* Exercise goal: Please produce a character-exact copy of the listing that follows, omitting all images.

* Supplied material:

"""

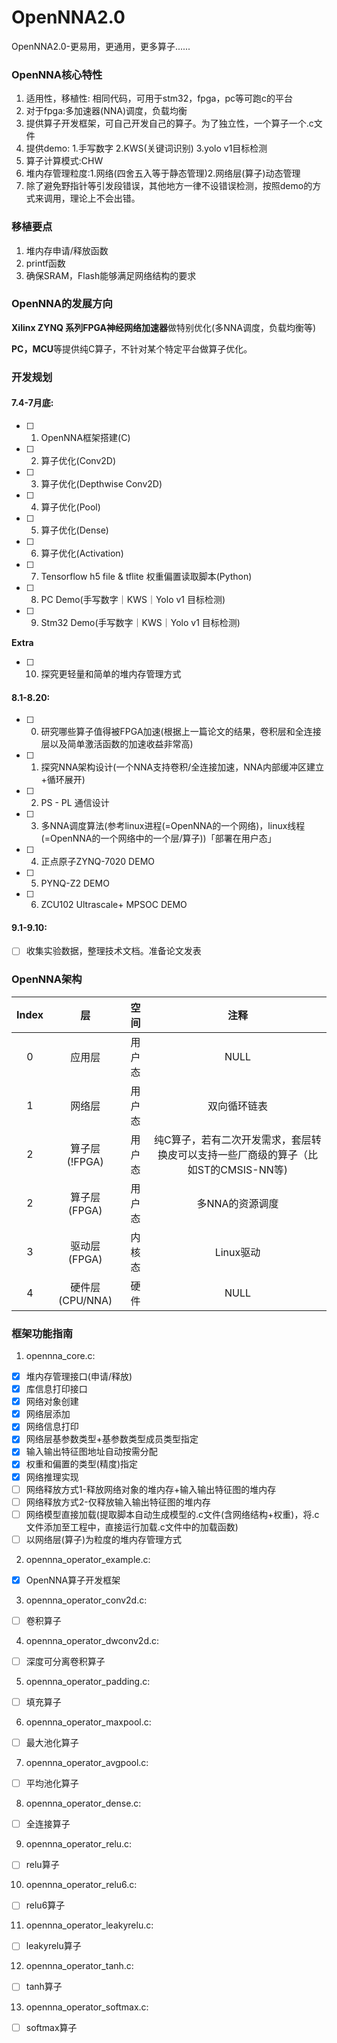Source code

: <!--
 * @Author: Chengsen Dong 1034029664@qq.com
 * @Date: 2022-07-01 19:07:43
 * @LastEditors: Chengsen Dong 1034029664@qq.com
 * @LastEditTime: 2022-07-05 10:47:19
 * @FilePath: /OpenNNA2.0/README.md
 * @Description: 这是默认设置,请设置`customMade`, 打开koroFileHeader查看配置 进行设置: https://github.com/OBKoro1/koro1FileHeader/wiki/%E9%85%8D%E7%BD%AE
-->
# OpenNNA2.0
OpenNNA2.0-更易用，更通用，更多算子......

### OpenNNA核心特性

1. 适用性，移植性: 相同代码，可用于stm32，fpga，pc等可跑c的平台
2. 对于fpga:多加速器(NNA)调度，负载均衡
3. 提供算子开发框架，可自己开发自己的算子。为了独立性，一个算子一个.c文件
4. 提供demo: 1.手写数字 2.KWS(关键词识别) 3.yolo v1目标检测
5. 算子计算模式:CHW
6. 堆内存管理粒度:1.网络(四舍五入等于静态管理)2.网络层(算子)动态管理
7. 除了避免野指针等引发段错误，其他地方一律不设错误检测，按照demo的方式来调用，理论上不会出错。

### 移植要点
1. 堆内存申请/释放函数
2. printf函数
3. 确保SRAM，Flash能够满足网络结构的要求

### OpenNNA的发展方向

**Xilinx ZYNQ 系列FPGA神经网络加速器**做特别优化(多NNA调度，负载均衡等)

**PC，MCU**等提供纯C算子，不针对某个特定平台做算子优化。

### 开发规划

#### 7.4-7月底:
- [ ] 1. OpenNNA框架搭建(C)
- [ ] 2. 算子优化(Conv2D)
- [ ] 3. 算子优化(Depthwise Conv2D)
- [ ] 4. 算子优化(Pool)
- [ ] 5. 算子优化(Dense)
- [ ] 6. 算子优化(Activation)
- [ ] 7. Tensorflow h5 file & tflite 权重偏置读取脚本(Python)
- [ ] 8. PC Demo(手写数字｜KWS｜Yolo v1 目标检测)
- [ ] 9. Stm32 Demo(手写数字｜KWS｜Yolo v1 目标检测)

**Extra**

- [ ] 10. 探究更轻量和简单的堆内存管理方式

#### 8.1-8.20:
- [ ] 0. 研究哪些算子值得被FPGA加速(根据上一篇论文的结果，卷积层和全连接层以及简单激活函数的加速收益非常高)
- [ ] 1. 探究NNA架构设计(一个NNA支持卷积/全连接加速，NNA内部缓冲区建立+循环展开)
- [ ] 2. PS - PL 通信设计
- [ ] 3. 多NNA调度算法(参考linux进程(=OpenNNA的一个网络)，linux线程(=OpenNNA的一个网络中的一个层/算子))「部署在用户态」
- [ ] 4. 正点原子ZYNQ-7020 DEMO
- [ ] 5. PYNQ-Z2 DEMO
- [ ] 6. ZCU102 Ultrascale+ MPSOC DEMO

#### 9.1-9.10:
- [ ] 收集实验数据，整理技术文档。准备论文发表

### OpenNNA架构

|Index| 层| 空间|注释|
|:----:|:----:|:----:|:----:|
|0|应用层|用户态|NULL|
|1|网络层|用户态|双向循环链表|
|2|算子层(!FPGA)|用户态|纯C算子，若有二次开发需求，套层转换皮可以支持一些厂商级的算子（比如ST的CMSIS-NN等)|
|2|算子层(FPGA)|用户态|多NNA的资源调度|
|3|驱动层(FPGA)|内核态|Linux驱动|
|4|硬件层(CPU/NNA)|硬件|NULL|

### 框架功能指南
1. opennna_core.c:

- [x] 堆内存管理接口(申请/释放)
- [x] 库信息打印接口
- [x] 网络对象创建
- [x] 网络层添加
- [x] 网络信息打印
- [x] 网络层基参数类型+基参数类型成员类型指定
- [x] 输入输出特征图地址自动按需分配
- [x] 权重和偏置的类型(精度)指定
- [x] 网络推理实现
- [ ] 网络释放方式1-释放网络对象的堆内存+输入输出特征图的堆内存
- [ ] 网络释放方式2-仅释放输入输出特征图的堆内存
- [ ] 网络模型直接加载(提取脚本自动生成模型的.c文件(含网络结构+权重)，将.c文件添加至工程中，直接运行加载.c文件中的加载函数)
- [ ] 以网络层(算子)为粒度的堆内存管理方式
2. opennna_operator_example.c:
- [x] OpenNNA算子开发框架
3. opennna_operator_conv2d.c:
- [ ] 卷积算子
4. opennna_operator_dwconv2d.c:
- [ ] 深度可分离卷积算子
5. opennna_operator_padding.c:
- [ ] 填充算子
6. opennna_operator_maxpool.c:
- [ ] 最大池化算子
7. opennna_operator_avgpool.c:
- [ ] 平均池化算子
8. opennna_operator_dense.c:
- [ ] 全连接算子
9. opennna_operator_relu.c:
- [ ] relu算子
10. opennna_operator_relu6.c:
- [ ] relu6算子
11. opennna_operator_leakyrelu.c:
- [ ] leakyrelu算子
12. opennna_operator_tanh.c:
- [ ] tanh算子
13. opennna_operator_softmax.c:
- [ ] softmax算子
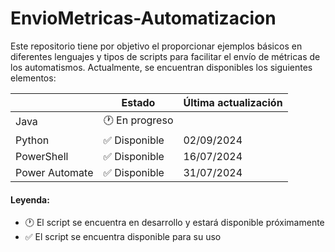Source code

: # EnvioMetricas-Automatizacion

Este repositorio tiene por objetivo el proporcionar ejemplos básicos en diferentes lenguajes y tipos de scripts para facilitar el envío de métricas de los automatismos.
Actualmente, se encuentran disponibles los siguientes elementos:



|                |Estado                          |Última actualización                         |
|----------------|-------------------------------|-----------------------------|
|Java|:clock1: En progreso||
|Python|:white_check_mark: Disponible|02/09/2024|
|PowerShell|:white_check_mark: Disponible|16/07/2024|
|Power Automate|:white_check_mark: Disponible|31/07/2024|

#### Leyenda:
- :clock1: El script se encuentra en desarrollo y estará disponible próximamente
- :white_check_mark: El script se encuentra disponible para su uso
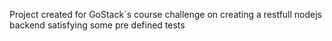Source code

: Project created for GoStack`s course challenge on creating a restfull nodejs backend satisfying some pre defined tests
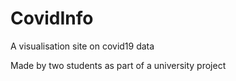 # CovidInfo
A visualisation site on covid19 data


Made by two students as part of a university project

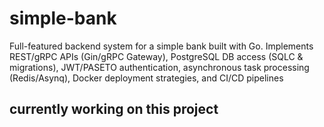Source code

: # simple-bank
Full-featured backend system for a simple bank built with Go. Implements REST/gRPC APIs (Gin/gRPC Gateway), PostgreSQL DB access (SQLC &amp; migrations), JWT/PASETO authentication, asynchronous task processing (Redis/Asynq), Docker deployment strategies, and CI/CD pipelines
## currently working on this project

"""

* Result below:
Source code

: <!--
 * @Author: Chengsen Dong 1034029664@qq.com
 * @Date: 2022-07-01 19:07:43
 * @LastEditors: Chengsen Dong 1034029664@qq.com
 * @LastEditTime: 2022-07-05 10:47:19
 * @FilePath: /OpenNNA2.0/README.md
 * @Description: 这是默认设置,请设置`customMade`, 打开koroFileHeader查看配置 进行设置: https://github.com/OBKoro1/koro1FileHeader/wiki/%E9%85%8D%E7%BD%AE
-->
# OpenNNA2.0
OpenNNA2.0-更易用，更通用，更多算子......

### OpenNNA核心特性

1. 适用性，移植性: 相同代码，可用于stm32，fpga，pc等可跑c的平台
2. 对于fpga:多加速器(NNA)调度，负载均衡
3. 提供算子开发框架，可自己开发自己的算子。为了独立性，一个算子一个.c文件
4. 提供demo: 1.手写数字 2.KWS(关键词识别) 3.yolo v1目标检测
5. 算子计算模式:CHW
6. 堆内存管理粒度:1.网络(四舍五入等于静态管理)2.网络层(算子)动态管理
7. 除了避免野指针等引发段错误，其他地方一律不设错误检测，按照demo的方式来调用，理论上不会出错。

### 移植要点
1. 堆内存申请/释放函数
2. printf函数
3. 确保SRAM，Flash能够满足网络结构的要求

### OpenNNA的发展方向

**Xilinx ZYNQ 系列FPGA神经网络加速器**做特别优化(多NNA调度，负载均衡等)

**PC，MCU**等提供纯C算子，不针对某个特定平台做算子优化。

### 开发规划

#### 7.4-7月底:
- [ ] 1. OpenNNA框架搭建(C)
- [ ] 2. 算子优化(Conv2D)
- [ ] 3. 算子优化(Depthwise Conv2D)
- [ ] 4. 算子优化(Pool)
- [ ] 5. 算子优化(Dense)
- [ ] 6. 算子优化(Activation)
- [ ] 7. Tensorflow h5 file & tflite 权重偏置读取脚本(Python)
- [ ] 8. PC Demo(手写数字｜KWS｜Yolo v1 目标检测)
- [ ] 9. Stm32 Demo(手写数字｜KWS｜Yolo v1 目标检测)

**Extra**

- [ ] 10. 探究更轻量和简单的堆内存管理方式

#### 8.1-8.20:
- [ ] 0. 研究哪些算子值得被FPGA加速(根据上一篇论文的结果，卷积层和全连接层以及简单激活函数的加速收益非常高)
- [ ] 1. 探究NNA架构设计(一个NNA支持卷积/全连接加速，NNA内部缓冲区建立+循环展开)
- [ ] 2. PS - PL 通信设计
- [ ] 3. 多NNA调度算法(参考linux进程(=OpenNNA的一个网络)，linux线程(=OpenNNA的一个网络中的一个层/算子))「部署在用户态」
- [ ] 4. 正点原子ZYNQ-7020 DEMO
- [ ] 5. PYNQ-Z2 DEMO
- [ ] 6. ZCU102 Ultrascale+ MPSOC DEMO

#### 9.1-9.10:
- [ ] 收集实验数据，整理技术文档。准备论文发表

### OpenNNA架构

|Index| 层| 空间|注释|
|:----:|:----:|:----:|:----:|
|0|应用层|用户态|NULL|
|1|网络层|用户态|双向循环链表|
|2|算子层(!FPGA)|用户态|纯C算子，若有二次开发需求，套层转换皮可以支持一些厂商级的算子（比如ST的CMSIS-NN等)|
|2|算子层(FPGA)|用户态|多NNA的资源调度|
|3|驱动层(FPGA)|内核态|Linux驱动|
|4|硬件层(CPU/NNA)|硬件|NULL|

### 框架功能指南
1. opennna_core.c:

- [x] 堆内存管理接口(申请/释放)
- [x] 库信息打印接口
- [x] 网络对象创建
- [x] 网络层添加
- [x] 网络信息打印
- [x] 网络层基参数类型+基参数类型成员类型指定
- [x] 输入输出特征图地址自动按需分配
- [x] 权重和偏置的类型(精度)指定
- [x] 网络推理实现
- [ ] 网络释放方式1-释放网络对象的堆内存+输入输出特征图的堆内存
- [ ] 网络释放方式2-仅释放输入输出特征图的堆内存
- [ ] 网络模型直接加载(提取脚本自动生成模型的.c文件(含网络结构+权重)，将.c文件添加至工程中，直接运行加载.c文件中的加载函数)
- [ ] 以网络层(算子)为粒度的堆内存管理方式
2. opennna_operator_example.c:
- [x] OpenNNA算子开发框架
3. opennna_operator_conv2d.c:
- [ ] 卷积算子
4. opennna_operator_dwconv2d.c:
- [ ] 深度可分离卷积算子
5. opennna_operator_padding.c:
- [ ] 填充算子
6. opennna_operator_maxpool.c:
- [ ] 最大池化算子
7. opennna_operator_avgpool.c:
- [ ] 平均池化算子
8. opennna_operator_dense.c:
- [ ] 全连接算子
9. opennna_operator_relu.c:
- [ ] relu算子
10. opennna_operator_relu6.c:
- [ ] relu6算子
11. opennna_operator_leakyrelu.c:
- [ ] leakyrelu算子
12. opennna_operator_tanh.c:
- [ ] tanh算子
13. opennna_operator_softmax.c:
- [ ] softmax算子
Source code

: # EnvioMetricas-Automatizacion

Este repositorio tiene por objetivo el proporcionar ejemplos básicos en diferentes lenguajes y tipos de scripts para facilitar el envío de métricas de los automatismos.
Actualmente, se encuentran disponibles los siguientes elementos:



|                |Estado                          |Última actualización                         |
|----------------|-------------------------------|-----------------------------|
|Java|:clock1: En progreso||
|Python|:white_check_mark: Disponible|02/09/2024|
|PowerShell|:white_check_mark: Disponible|16/07/2024|
|Power Automate|:white_check_mark: Disponible|31/07/2024|

#### Leyenda:
- :clock1: El script se encuentra en desarrollo y estará disponible próximamente
- :white_check_mark: El script se encuentra disponible para su uso
Source code

: Project created for GoStack`s course challenge on creating a restfull nodejs backend satisfying some pre defined tests
 # CovidInfo
A visualisation site on covid19 data


Made by two students as part of a university project

Source code

: # simple-bank
Full-featured backend system for a simple bank built with Go. Implements REST/gRPC APIs (Gin/gRPC Gateway), PostgreSQL DB access (SQLC &amp; migrations), JWT/PASETO authentication, asynchronous task processing (Redis/Asynq), Docker deployment strategies, and CI/CD pipelines
## currently working on this project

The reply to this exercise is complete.